Re: Frustration with "repair" process in 1.1.11

2013-11-02 Thread Yuki Morishita
Hi, Oleg,

As you encountered already, many people was complaining about repair,
so we have been working actively to mitigate the problem.

> I run repair (with -pr) on DC2. First time I run it it gets *stuck* (i.e. 
> frozen) within the first 30 seconds, with no error or any sort of message

You said you are on 1.1.11, so
https://issues.apache.org/jira/browse/CASSANDRA-5393 comes up to my
mind at first.
The issue was that some messages including repair ones got lost
silently, so we added retry mechanism.

> I then run it again -- and it completes in seconds on each node, with about 
> 50 gigs of data on each.

Cassandra calculates replica difference using Merkle Tree built from
each row's hash value.
Cassandra used to detect many differences if you do a lot of delete or
have a lot of TTLed columns.
In 1.2, we fixed this issue(such in
https://issues.apache.org/jira/browse/CASSANDRA-4905), so if this is
the case, upgrading would save space.

> Is there any improvement and clarity in 1.2 ? How about 2.0 ?

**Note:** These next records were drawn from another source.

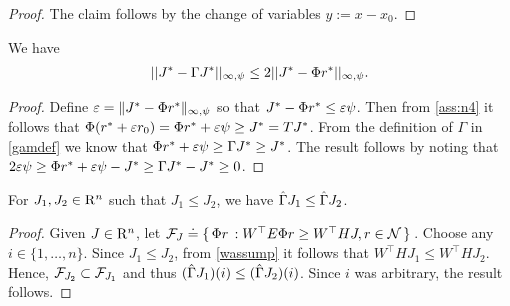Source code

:\begin{proof}
The claim follows by the change of variables $y := x-x_0$.
\end{proof}
\noindent 
\begin{lemma}\label{bestbndmn}
We have
\begin{align}
||J^*-\Gamma J^*||_{\infty,\psi}\leq 2||J^*-\Phi r^*||_{\infty,\psi}.
\end{align}
\end{lemma}
\begin{proof}
Define $\varepsilon = \|J^* - \Phi r^*\|_{\infty,\psi}$ so that
$ J^*-\Phi r^* \le \varepsilon \psi$. Then from \cref{ass:n4} it follows that $\Phi( r^* + \varepsilon r_0 ) = \Phi r^* + \varepsilon \psi \ge J^* = T J^*$. From the definition of $\Gamma$ in \eqref{gamdef} we know that $\Phi r^*+\varepsilon \psi \geq \Gamma J^*\geq J^*$. The result follows by noting that $2\varepsilon\psi\geq \Phi r^*+\varepsilon\psi -J^*\geq \Gamma J^*-J^*\geq 0$.
\end{proof}
\begin{lemma}\label{tgmonotone}
For $J_1, J_2\in \mathrm{R}^n$ such that $J_1\leq J_2$, we have $\hat{\Gamma} J_1\leq \hat{\Gamma} J_2$.
\end{lemma}
\begin{proof}
Given $J\in \mathrm{R}^n$, let $\mathcal{F}_J\doteq\{\,\Phi r\,: W^\top E \Phi r\geq W^\top HJ, r\in \mathcal{N}\,\}\,$. Choose any $i\in \{1,\ldots,n\}$. Since $J_1\leq J_2$, from \cref{wassump} it follows that $W^\top H J_1\leq W^\top H J_2$. Hence, $\mathcal{F}_{J_2} \subset \mathcal{F}_{J_1}$ and thus $(\hat{\Gamma} J_1)(i) \le (\hat{\Gamma} J_2)(i)$.  Since $i$ was arbitrary, the result follows. 
\end{proof}

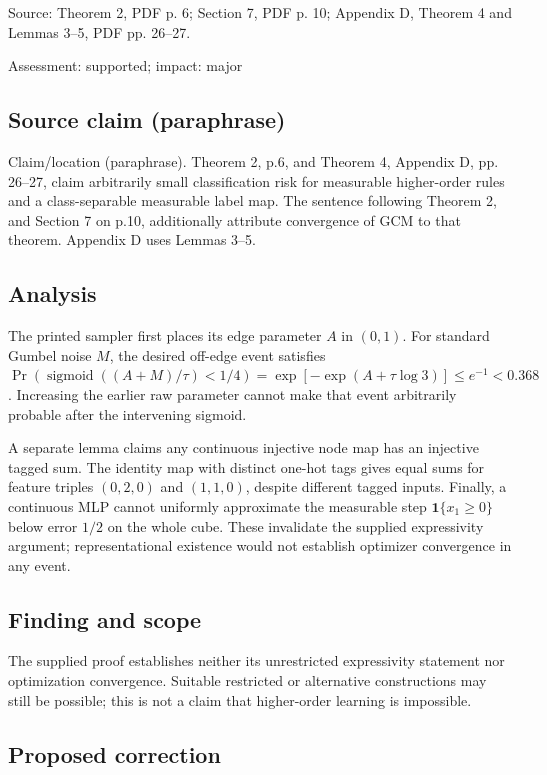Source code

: \documentclass[11pt]{article}
\begin{document}
Source: Theorem 2, PDF p. 6; Section 7, PDF p. 10; Appendix D, Theorem 4 and Lemmas 3–5, PDF pp. 26–27.

Assessment: supported; impact: major

\subsection*{Source claim (paraphrase)}

Claim/location (paraphrase). Theorem 2, p.6, and Theorem 4, Appendix D, pp. 26–27, claim arbitrarily small classification risk for measurable higher-order rules and a class-separable measurable label map. The sentence following Theorem 2, and Section 7 on p.10, additionally attribute convergence of GCM to that theorem. Appendix D uses Lemmas 3–5.

\subsection*{Analysis}

The printed sampler first places its edge parameter \(A\) in \((0,1)\). For standard Gumbel noise \(M\), the desired off-edge event satisfies \(\Pr(\operatorname{sigmoid}((A+M)/\tau)<1/4)=\exp[-\exp(A+\tau\log3)]\le e^{-1}<0.368\). Increasing the earlier raw parameter cannot make that event arbitrarily probable after the intervening sigmoid.

A separate lemma claims any continuous injective node map has an injective tagged sum. The identity map with distinct one-hot tags gives equal sums for feature triples \((0,2,0)\) and \((1,1,0)\), despite different tagged inputs. Finally, a continuous MLP cannot uniformly approximate the measurable step \(\mathbf1\{x_1\ge0\}\) below error \(1/2\) on the whole cube. These invalidate the supplied expressivity argument; representational existence would not establish optimizer convergence in any event.

\subsection*{Finding and scope}

The supplied proof establishes neither its unrestricted expressivity statement nor optimization convergence. Suitable restricted or alternative constructions may still be possible; this is not a claim that higher-order learning is impossible.

\subsection*{Proposed correction}
\end{document}
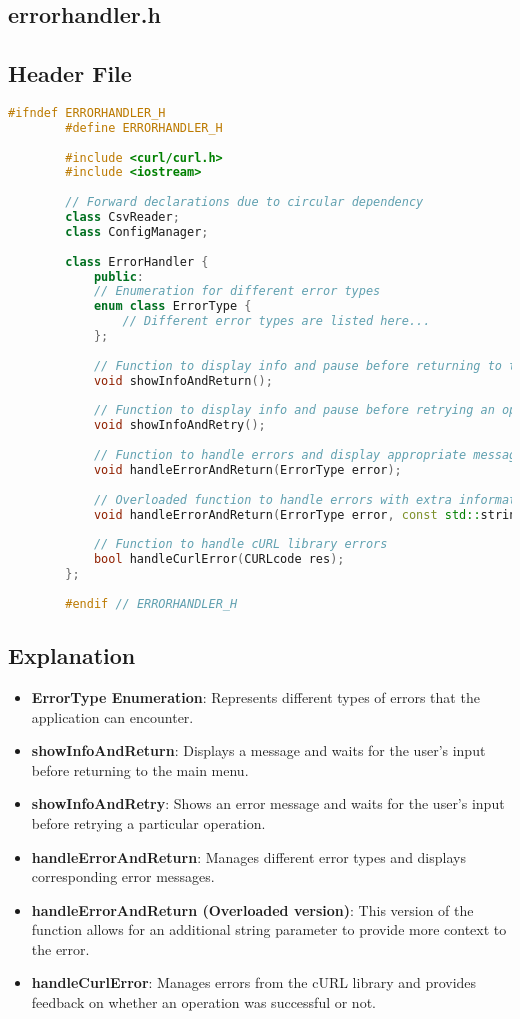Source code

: \documentclass{article}
\begin{document}
	\subsection{errorhandler.h}
	
	\subsection*{Header File}
	\begin{lstlisting}[language=C++]
		#ifndef ERRORHANDLER_H
		#define ERRORHANDLER_H
		
		#include <curl/curl.h>
		#include <iostream>
		
		// Forward declarations due to circular dependency
		class CsvReader; 
		class ConfigManager; 
		
		class ErrorHandler {
			public:
			// Enumeration for different error types
			enum class ErrorType {
				// Different error types are listed here...
			};
			
			// Function to display info and pause before returning to the main menu
			void showInfoAndReturn();
			
			// Function to display info and pause before retrying an operation
			void showInfoAndRetry();
			
			// Function to handle errors and display appropriate messages
			void handleErrorAndReturn(ErrorType error);
			
			// Overloaded function to handle errors with extra information
			void handleErrorAndReturn(ErrorType error, const std::string& extraInfo);
			
			// Function to handle cURL library errors
			bool handleCurlError(CURLcode res);
		};
		
		#endif // ERRORHANDLER_H
	\end{lstlisting}
	
	\subsection*{Explanation}
	\begin{itemize}
		\item \textbf{ErrorType Enumeration}: Represents different types of errors that the application can encounter.
		\item \textbf{showInfoAndReturn}: Displays a message and waits for the user's input before returning to the main menu.
		\item \textbf{showInfoAndRetry}: Shows an error message and waits for the user's input before retrying a particular operation.
		\item \textbf{handleErrorAndReturn}: Manages different error types and displays corresponding error messages.
		\item \textbf{handleErrorAndReturn (Overloaded version)}: This version of the function allows for an additional string parameter to provide more context to the error.
		\item \textbf{handleCurlError}: Manages errors from the cURL library and provides feedback on whether an operation was successful or not.
	\end{itemize}
	
\end{document}
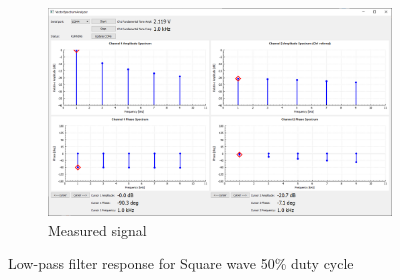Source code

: \documentclass[notitlepage, a4paper, 11pt]{article}
\begin{document}
\begin{figure}[H]
\begin{subfigure}[][][t]{0.45\textwidth}
			\includegraphics[width=\textwidth, trim=10 80 10 100, clip]{../img/Circuit2/dut50}
			\caption{Measured signal}
		\end{subfigure}
		\caption{Low-pass filter response for Square wave 50\% duty cycle}
	\end{figure}
	
\end{document}
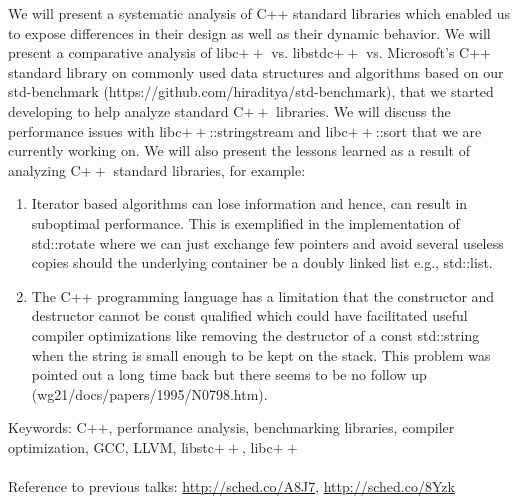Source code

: \documentclass[10pt]{article}
\begin{document}
We will present a systematic analysis of C++ standard libraries which enabled us
to expose differences in their design as well as their dynamic behavior. We will
present a comparative analysis of libc$++$ vs. libstdc$++$ vs. Microsoft's C++
standard library on commonly used data structures and algorithms based on our
std-benchmark (https://github.com/hiraditya/std-benchmark), that we started
developing to help analyze standard C$++$ libraries. We will discuss the
performance issues with libc$++$::stringstream and libc$++$::sort that we are
currently working on. We will also present the lessons learned as a result of
analyzing C$++$ standard libraries, for example:
\begin{enumerate}
\item Iterator based algorithms can lose information and hence, can result in
  suboptimal performance.  This is exemplified in the implementation of
  std::rotate where we can just exchange few pointers and avoid several useless
  copies should the underlying container be a doubly linked list e.g.,
  std::list.
\item The C++ programming language has a limitation that the constructor and
  destructor cannot be const qualified which could have facilitated useful
  compiler optimizations like removing the destructor of a const std::string
  when the string is small enough to be kept on the stack. This problem was
  pointed out a long time back but there seems to be no follow up
  (wg21/docs/papers/1995/N0798.htm).
\end{enumerate}

Keywords: C++, performance analysis, benchmarking libraries, compiler
optimization, GCC, LLVM, libstc$++$, libc$++$
\\
\\
Reference to previous talks: \url{http://sched.co/A8J7}, \url{http://sched.co/8Yzk}
\end{document}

Yes. The reason that repair hang prior to 2.0 is either 1) Merkle Tree
creation failure(validation failure), or 2) streaming failure, without
the failure node report back to the coordinator.
To fix this, we redesign the message flow around repair process in
https://issues.apache.org/jira/browse/CASSANDRA-5426.
At the same time, we improved data streaming among nodes by, again,
redesigning the streaming
protocol(http://www.datastax.com/dev/blog/streaming-in-cassandra-2-0).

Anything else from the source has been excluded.